Change the lerobot config file to match your dataset. This config file defines the key to use for training. Refer to TabletopSimConfig in lerobot config for more details.
sh train_twinvla.sh <lerobot-dataset-path> <batch-size> <num-gpu>
Since we are based on OpenVLA's RLDS dataset loader, we support fine-tuning with RLDS datasets. We also provide instructions to convert datasets in HDF5 format into the RLDS format. If you already have an RLDS dataset, you can skip to Step 2️⃣.
In this section, we explain how to convert your custom dataset, stored in HDF5 format, into RLDS format.
To convert HDF5 to RLDS, you first need to install the requirements. We recommend installing them in a new environment.
cd scripts/rlds_gen
pip install -r requirements_rlds.txt
Modify scripts/rlds_gen/rlds_builder_robotwin.py (or use it as a template) to match the key names and feature specs of your HDF5 file. Note that TwinVLA only requires a 20D EEF pose action space.
cd scripts/rlds_gen
CUDA_VISIBLE_DEVICES="" python rlds_builder_robotwin.py --task_name $dataset_name
You need to register your RLDS dataset by adding entries to the following files:
Run train_twinvla.sh. Make sure you specify the arguments correctly, including changing --output_dir for checkpoints.
sh train_twinvla.sh <task-name> <batch-size> <num-gpu>
Use the code below to download the RoboTwin data converted to RLDS.
Note that this data is simply the RoboTwin dataset converted to RLDS format to use 20D EEF pose action space.
huggingface-cli download jellyho/robotwin2_rlds --repo-type dataset --local-dir ./robotwin2_rlds
After downloading the dataset, replace the value of the --data_root_dir argument in train_twinvla.sh with the path to the downloaded robotwin2_rlds directory:
...
--data_root_dir "path/to/robotwin2_rlds" \
...
Then, you can start training by running:
sh train_twinvla.sh <task-name> <batch-size> <num-gpu>
# e.g. sh train_twinvla.sh robotwin_open_laptop 4 2
You can evaluate TwinVLA using the RoboTwin codebase with just a few simple setup steps.
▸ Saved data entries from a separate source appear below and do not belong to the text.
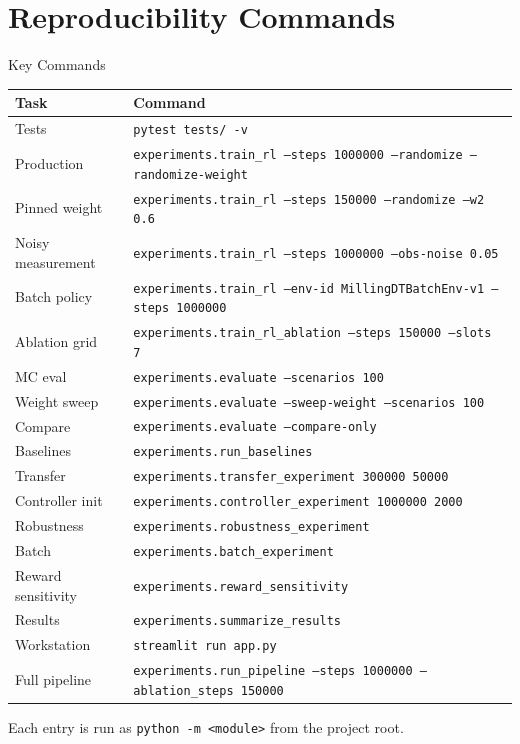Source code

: ﻿\documentclass[11pt,aspectratio=169]{beamer}
\begin{document}
\appendix
\section{Reproducibility Commands}

\begin{frame}{Key Commands}
    \scriptsize
    \begin{tabular}{@{}ll@{}}
    \toprule
    \textbf{Task} & \textbf{Command} \\
    \midrule
    Tests & \texttt{pytest tests/ -v} \\
    Production & \texttt{experiments.train\_rl --steps 1000000 --randomize --randomize-weight} \\
    Pinned weight & \texttt{experiments.train\_rl --steps 150000 --randomize --w2 0.6} \\
    Noisy measurement & \texttt{experiments.train\_rl --steps 1000000 --obs-noise 0.05} \\
    Batch policy & \texttt{experiments.train\_rl --env-id MillingDTBatchEnv-v1 --steps 1000000} \\
    Ablation grid & \texttt{experiments.train\_rl\_ablation --steps 150000 --slots 7} \\
    MC eval & \texttt{experiments.evaluate --scenarios 100} \\
    Weight sweep & \texttt{experiments.evaluate --sweep-weight --scenarios 100} \\
    Compare & \texttt{experiments.evaluate --compare-only} \\
    Baselines & \texttt{experiments.run\_baselines} \\
    Transfer & \texttt{experiments.transfer\_experiment 300000 50000} \\
    Controller init & \texttt{experiments.controller\_experiment 1000000 2000} \\
    Robustness & \texttt{experiments.robustness\_experiment} \\
    Batch & \texttt{experiments.batch\_experiment} \\
    Reward sensitivity & \texttt{experiments.reward\_sensitivity} \\
    Results & \texttt{experiments.summarize\_results} \\
    Workstation & \texttt{streamlit run app.py} \\
    Full pipeline & \texttt{experiments.run\_pipeline --steps 1000000 --ablation\_steps 150000} \\
    \bottomrule
    \end{tabular}

    \vspace{0.3em}
    {\footnotesize Each entry is run as \texttt{python -m <module>} from the project root.}
\end{frame}
\end{document}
git clone https://github.com/RoboTwin-Platform/RoboTwin.git --recursive
cd RoboTwin
Create and activate a new Conda environment following the RoboTwin installation guide:
After installing RoboTwin's dependencies, return to the TwinVLA project directory and install its dependencies into the same Conda environment:
pip install -r requirements.txt && pip install -e .
Copy the ./TwinVLA_robotwin folder from this project into RoboTwin's ./policy directory, and rename it to TwinVLA:
mv TwinVLA_robotwin ../RoboTwin/policy/TwinVLA
Move into the RoboTwin/policy/TwinVLA directory and run evaluation using:
bash eval.sh <ckpt-path> <task-name> <task-config> <ckpt-setting> <seed> <gpu-id>
For example, to evaluate a model fine-tuned on demo_clean for the open_laptop task, but run evaluation in the demo_randomized setup (with seed=42 and gpu_id=0):
bash eval.sh /path/to/ckpt open_laptop demo_randomized demo_clean 42 0
For more details, refer to the RoboTwin policy deploy documentation.
You can download the Tabletop-Sim dataset by running:
huggingface-cli download jellyho/tabletop-simulation-rlds --repo-type dataset --local-dir ./tabletop-simulation-rlds # Total size: 56GB
After downloading the dataset, replace the value of the --data_root_dir argument in train_twinvla.sh with the path to the downloaded tabletop-simulation-rlds directory:
...
--data_root_dir "path/to/tabletop-simulation-rlds" \
--data_mix "$data_mix" \
...
Then, you can start training by running:
sh train_twinvla.sh <task-name> <batch-size> <num-gpu>
# e.g. sh train_twinvla.sh aloha_handover_box 4 2
You can directly load the LeRobot dataset from Hugging Face by entering the dataset path.
sh train_twinvla.sh <lerobot-dataset-path> <batch-size> <num-gpu>
# e.g. sh train_twinvla.sh jellyho/aloha_handover_box 8 2
After fine-tuning TwinVLA on the Tabletop-Sim dataset, you can rollout the model in Tabletop-Sim.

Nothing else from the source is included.